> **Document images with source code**
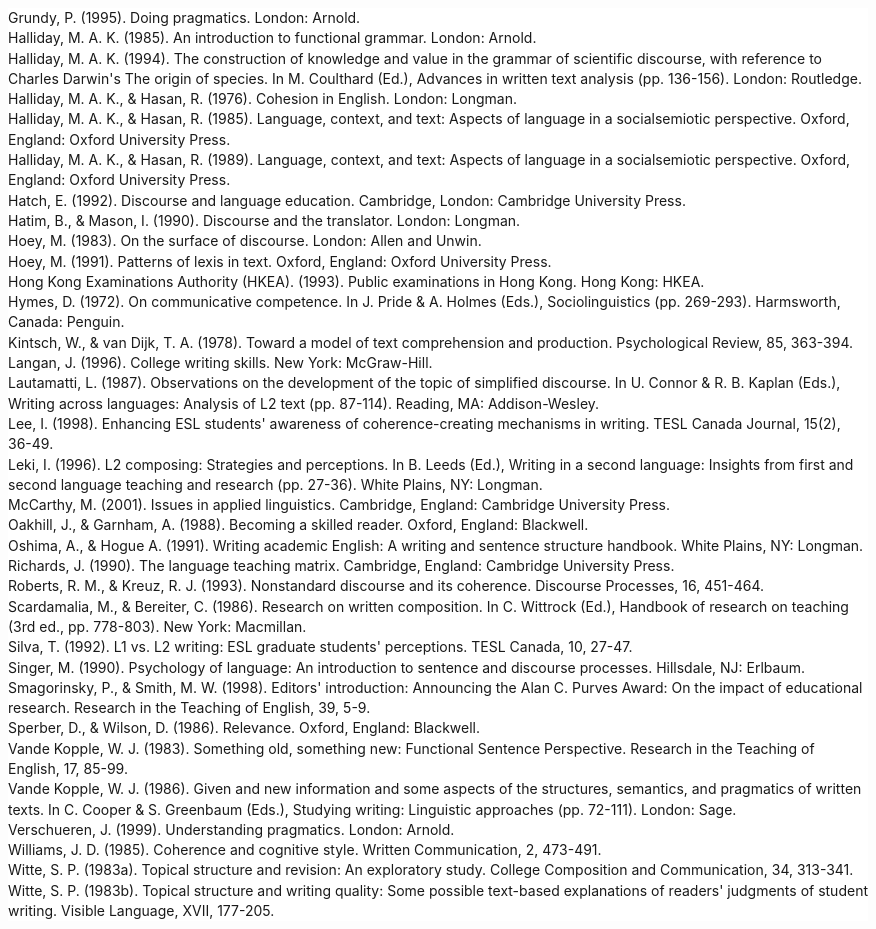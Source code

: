 Grundy, P. (1995). Doing pragmatics. London: Arnold.   
Halliday, M. A. K. (1985). An introduction to functional grammar. London: Arnold.   
Halliday, M. A. K. (1994). The construction of knowledge and value in the grammar of scientific discourse, with reference to Charles Darwin's The origin of species. In M. Coulthard (Ed.), Advances in written text analysis (pp. 136-156). London: Routledge.   
Halliday, M. A. K., & Hasan, R. (1976). Cohesion in English. London: Longman.   
Halliday, M. A. K., & Hasan, R. (1985). Language, context, and text: Aspects of language in a socialsemiotic perspective. Oxford, England: Oxford University Press.   
Halliday, M. A. K., & Hasan, R. (1989). Language, context, and text: Aspects of language in a socialsemiotic perspective. Oxford, England: Oxford University Press.   
Hatch, E. (1992). Discourse and language education. Cambridge, London: Cambridge University Press.   
Hatim, B., & Mason, I. (1990). Discourse and the translator. London: Longman.   
Hoey, M. (1983). On the surface of discourse. London: Allen and Unwin.   
Hoey, M. (1991). Patterns of lexis in text. Oxford, England: Oxford University Press.   
Hong Kong Examinations Authority (HKEA). (1993). Public examinations in Hong Kong. Hong Kong: HKEA.   
Hymes, D. (1972). On communicative competence. In J. Pride & A. Holmes (Eds.), Sociolinguistics (pp. 269-293). Harmsworth, Canada: Penguin.   
Kintsch, W., & van Dijk, T. A. (1978). Toward a model of text comprehension and production. Psychological Review, 85, 363-394.   
Langan, J. (1996). College writing skills. New York: McGraw-Hill.   
Lautamatti, L. (1987). Observations on the development of the topic of simplified discourse. In U. Connor & R. B. Kaplan (Eds.), Writing across languages: Analysis of L2 text (pp. 87-114). Reading, MA: Addison-Wesley.   
Lee, I. (1998). Enhancing ESL students' awareness of coherence-creating mechanisms in writing. TESL Canada Journal, 15(2), 36-49.   
Leki, I. (1996). L2 composing: Strategies and perceptions. In B. Leeds (Ed.), Writing in a second language: Insights from first and second language teaching and research (pp. 27-36). White Plains, NY: Longman.   
McCarthy, M. (2001). Issues in applied linguistics. Cambridge, England: Cambridge University Press.   
Oakhill, J., & Garnham, A. (1988). Becoming a skilled reader. Oxford, England: Blackwell.   
Oshima, A., & Hogue A. (1991). Writing academic English: A writing and sentence structure handbook. White Plains, NY: Longman.   
Richards, J. (1990). The language teaching matrix. Cambridge, England: Cambridge University Press.   
Roberts, R. M., & Kreuz, R. J. (1993). Nonstandard discourse and its coherence. Discourse Processes, 16, 451-464.   
Scardamalia, M., & Bereiter, C. (1986). Research on written composition. In C. Wittrock (Ed.), Handbook of research on teaching (3rd ed., pp. 778-803). New York: Macmillan.   
Silva, T. (1992). L1 vs. L2 writing: ESL graduate students' perceptions. TESL Canada, 10, 27-47.   
Singer, M. (1990). Psychology of language: An introduction to sentence and discourse processes. Hillsdale, NJ: Erlbaum.   
Smagorinsky, P., & Smith, M. W. (1998). Editors' introduction: Announcing the Alan C. Purves Award: On the impact of educational research. Research in the Teaching of English, 39, 5-9.   
Sperber, D., & Wilson, D. (1986). Relevance. Oxford, England: Blackwell.   
Vande Kopple, W. J. (1983). Something old, something new: Functional Sentence Perspective. Research in the Teaching of English, 17, 85-99.   
Vande Kopple, W. J. (1986). Given and new information and some aspects of the structures, semantics, and pragmatics of written texts. In C. Cooper & S. Greenbaum (Eds.), Studying writing: Linguistic approaches (pp. 72-111). London: Sage.   
Verschueren, J. (1999). Understanding pragmatics. London: Arnold.   
Williams, J. D. (1985). Coherence and cognitive style. Written Communication, 2, 473-491.   
Witte, S. P. (1983a). Topical structure and revision: An exploratory study. College Composition and Communication, 34, 313-341.   
Witte, S. P. (1983b). Topical structure and writing quality: Some possible text-based explanations of readers' judgments of student writing. Visible Language, XVII, 177-205.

> **Exercise**
Look through the entries, and return every line that the word "Blackwell" appears in.

> **Completed task**
Oakhill, J., & Garnham, A. (1988). Becoming a skilled reader. Oxford, England: Blackwell.   
Sperber, D., & Wilson, D. (1986). Relevance. Oxford, England: Blackwell.   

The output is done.